Saved entries:

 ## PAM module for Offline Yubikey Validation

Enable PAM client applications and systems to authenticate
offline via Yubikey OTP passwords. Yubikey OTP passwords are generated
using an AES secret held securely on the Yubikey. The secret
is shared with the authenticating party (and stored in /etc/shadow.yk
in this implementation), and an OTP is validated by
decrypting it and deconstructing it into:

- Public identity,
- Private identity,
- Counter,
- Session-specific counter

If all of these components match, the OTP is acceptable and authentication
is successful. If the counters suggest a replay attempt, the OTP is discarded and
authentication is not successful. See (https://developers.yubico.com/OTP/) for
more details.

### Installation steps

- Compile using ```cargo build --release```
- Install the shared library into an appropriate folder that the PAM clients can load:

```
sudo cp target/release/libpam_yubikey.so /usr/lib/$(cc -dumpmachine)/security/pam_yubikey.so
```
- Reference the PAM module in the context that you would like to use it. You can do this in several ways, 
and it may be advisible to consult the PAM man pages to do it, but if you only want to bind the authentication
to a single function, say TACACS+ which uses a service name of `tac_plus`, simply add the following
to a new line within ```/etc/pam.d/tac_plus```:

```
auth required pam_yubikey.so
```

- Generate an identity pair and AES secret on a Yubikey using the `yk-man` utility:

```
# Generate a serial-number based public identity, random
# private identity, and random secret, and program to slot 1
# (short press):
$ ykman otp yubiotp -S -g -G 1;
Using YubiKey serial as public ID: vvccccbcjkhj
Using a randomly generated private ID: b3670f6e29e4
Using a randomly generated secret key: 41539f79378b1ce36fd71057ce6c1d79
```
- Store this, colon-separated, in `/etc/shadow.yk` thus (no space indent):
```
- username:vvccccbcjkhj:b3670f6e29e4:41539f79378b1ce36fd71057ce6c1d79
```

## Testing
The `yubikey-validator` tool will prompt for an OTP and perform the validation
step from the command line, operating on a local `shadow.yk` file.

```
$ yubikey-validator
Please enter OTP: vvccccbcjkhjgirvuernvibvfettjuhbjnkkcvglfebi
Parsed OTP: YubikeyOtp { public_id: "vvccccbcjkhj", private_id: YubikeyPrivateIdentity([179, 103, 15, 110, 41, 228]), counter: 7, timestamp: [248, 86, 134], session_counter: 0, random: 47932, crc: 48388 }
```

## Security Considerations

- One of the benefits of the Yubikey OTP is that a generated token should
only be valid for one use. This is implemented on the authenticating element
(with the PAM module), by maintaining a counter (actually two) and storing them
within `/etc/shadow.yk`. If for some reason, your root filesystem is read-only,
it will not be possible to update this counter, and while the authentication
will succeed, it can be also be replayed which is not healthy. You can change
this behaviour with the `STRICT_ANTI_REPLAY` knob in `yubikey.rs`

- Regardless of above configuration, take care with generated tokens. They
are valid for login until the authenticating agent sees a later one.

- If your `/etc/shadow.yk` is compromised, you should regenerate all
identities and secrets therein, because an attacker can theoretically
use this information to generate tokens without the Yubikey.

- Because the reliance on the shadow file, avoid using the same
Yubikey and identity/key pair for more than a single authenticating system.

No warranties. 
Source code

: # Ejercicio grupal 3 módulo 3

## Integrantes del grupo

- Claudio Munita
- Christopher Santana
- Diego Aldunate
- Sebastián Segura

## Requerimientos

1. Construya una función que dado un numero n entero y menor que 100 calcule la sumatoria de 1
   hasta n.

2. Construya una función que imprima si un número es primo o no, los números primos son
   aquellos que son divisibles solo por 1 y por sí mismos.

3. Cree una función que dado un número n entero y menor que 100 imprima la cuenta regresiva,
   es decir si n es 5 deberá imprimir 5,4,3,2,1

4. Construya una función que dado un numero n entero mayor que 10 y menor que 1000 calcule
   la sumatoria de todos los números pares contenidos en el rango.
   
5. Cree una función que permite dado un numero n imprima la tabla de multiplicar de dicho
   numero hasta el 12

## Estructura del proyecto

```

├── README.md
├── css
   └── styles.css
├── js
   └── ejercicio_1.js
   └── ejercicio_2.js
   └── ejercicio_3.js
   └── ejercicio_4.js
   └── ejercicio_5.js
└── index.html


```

Problem: Transcribe all of the data, keeping every line identical.

Response:
 ## PAM module for Offline Yubikey Validation

Enable PAM client applications and systems to authenticate
offline via Yubikey OTP passwords. Yubikey OTP passwords are generated
using an AES secret held securely on the Yubikey. The secret
is shared with the authenticating party (and stored in /etc/shadow.yk
in this implementation), and an OTP is validated by
decrypting it and deconstructing it into:

- Public identity,
- Private identity,
- Counter,
- Session-specific counter

If all of these components match, the OTP is acceptable and authentication
is successful. If the counters suggest a replay attempt, the OTP is discarded and
authentication is not successful. See (https://developers.yubico.com/OTP/) for
more details.

### Installation steps

- Compile using ```cargo build --release```
- Install the shared library into an appropriate folder that the PAM clients can load:

```
sudo cp target/release/libpam_yubikey.so /usr/lib/$(cc -dumpmachine)/security/pam_yubikey.so
```
- Reference the PAM module in the context that you would like to use it. You can do this in several ways, 
and it may be advisible to consult the PAM man pages to do it, but if you only want to bind the authentication
to a single function, say TACACS+ which uses a service name of `tac_plus`, simply add the following
to a new line within ```/etc/pam.d/tac_plus```:

```
auth required pam_yubikey.so
```

- Generate an identity pair and AES secret on a Yubikey using the `yk-man` utility:

```
# Generate a serial-number based public identity, random
# private identity, and random secret, and program to slot 1
# (short press):
$ ykman otp yubiotp -S -g -G 1;
Using YubiKey serial as public ID: vvccccbcjkhj
Using a randomly generated private ID: b3670f6e29e4
Using a randomly generated secret key: 41539f79378b1ce36fd71057ce6c1d79
```
- Store this, colon-separated, in `/etc/shadow.yk` thus (no space indent):
```
- username:vvccccbcjkhj:b3670f6e29e4:41539f79378b1ce36fd71057ce6c1d79
```

## Testing
The `yubikey-validator` tool will prompt for an OTP and perform the validation
step from the command line, operating on a local `shadow.yk` file.

```
$ yubikey-validator
Please enter OTP: vvccccbcjkhjgirvuernvibvfettjuhbjnkkcvglfebi
Parsed OTP: YubikeyOtp { public_id: "vvccccbcjkhj", private_id: YubikeyPrivateIdentity([179, 103, 15, 110, 41, 228]), counter: 7, timestamp: [248, 86, 134], session_counter: 0, random: 47932, crc: 48388 }
```

## Security Considerations

- One of the benefits of the Yubikey OTP is that a generated token should
only be valid for one use. This is implemented on the authenticating element
(with the PAM module), by maintaining a counter (actually two) and storing them
within `/etc/shadow.yk`. If for some reason, your root filesystem is read-only,
it will not be possible to update this counter, and while the authentication
will succeed, it can be also be replayed which is not healthy. You can change
this behaviour with the `STRICT_ANTI_REPLAY` knob in `yubikey.rs`

- Regardless of above configuration, take care with generated tokens. They
are valid for login until the authenticating agent sees a later one.

- If your `/etc/shadow.yk` is compromised, you should regenerate all
identities and secrets therein, because an attacker can theoretically
use this information to generate tokens without the Yubikey.

- Because the reliance on the shadow file, avoid using the same
Yubikey and identity/key pair for more than a single authenticating system.

No warranties. 
Source code

: # Ejercicio grupal 3 módulo 3

## Integrantes del grupo

- Claudio Munita
- Christopher Santana
- Diego Aldunate
- Sebastián Segura

## Requerimientos

1. Construya una función que dado un numero n entero y menor que 100 calcule la sumatoria de 1
   hasta n.

2. Construya una función que imprima si un número es primo o no, los números primos son
   aquellos que son divisibles solo por 1 y por sí mismos.

3. Cree una función que dado un número n entero y menor que 100 imprima la cuenta regresiva,
   es decir si n es 5 deberá imprimir 5,4,3,2,1

4. Construya una función que dado un numero n entero mayor que 10 y menor que 1000 calcule
   la sumatoria de todos los números pares contenidos en el rango.
   
5. Cree una función que permite dado un numero n imprima la tabla de multiplicar de dicho
   numero hasta el 12

## Estructura del proyecto

```

├── README.md
├── css
   └── styles.css
├── js
   └── ejercicio_1.js
   └── ejercicio_2.js
   └── ejercicio_3.js
   └── ejercicio_4.js
   └── ejercicio_5.js
└── index.html


```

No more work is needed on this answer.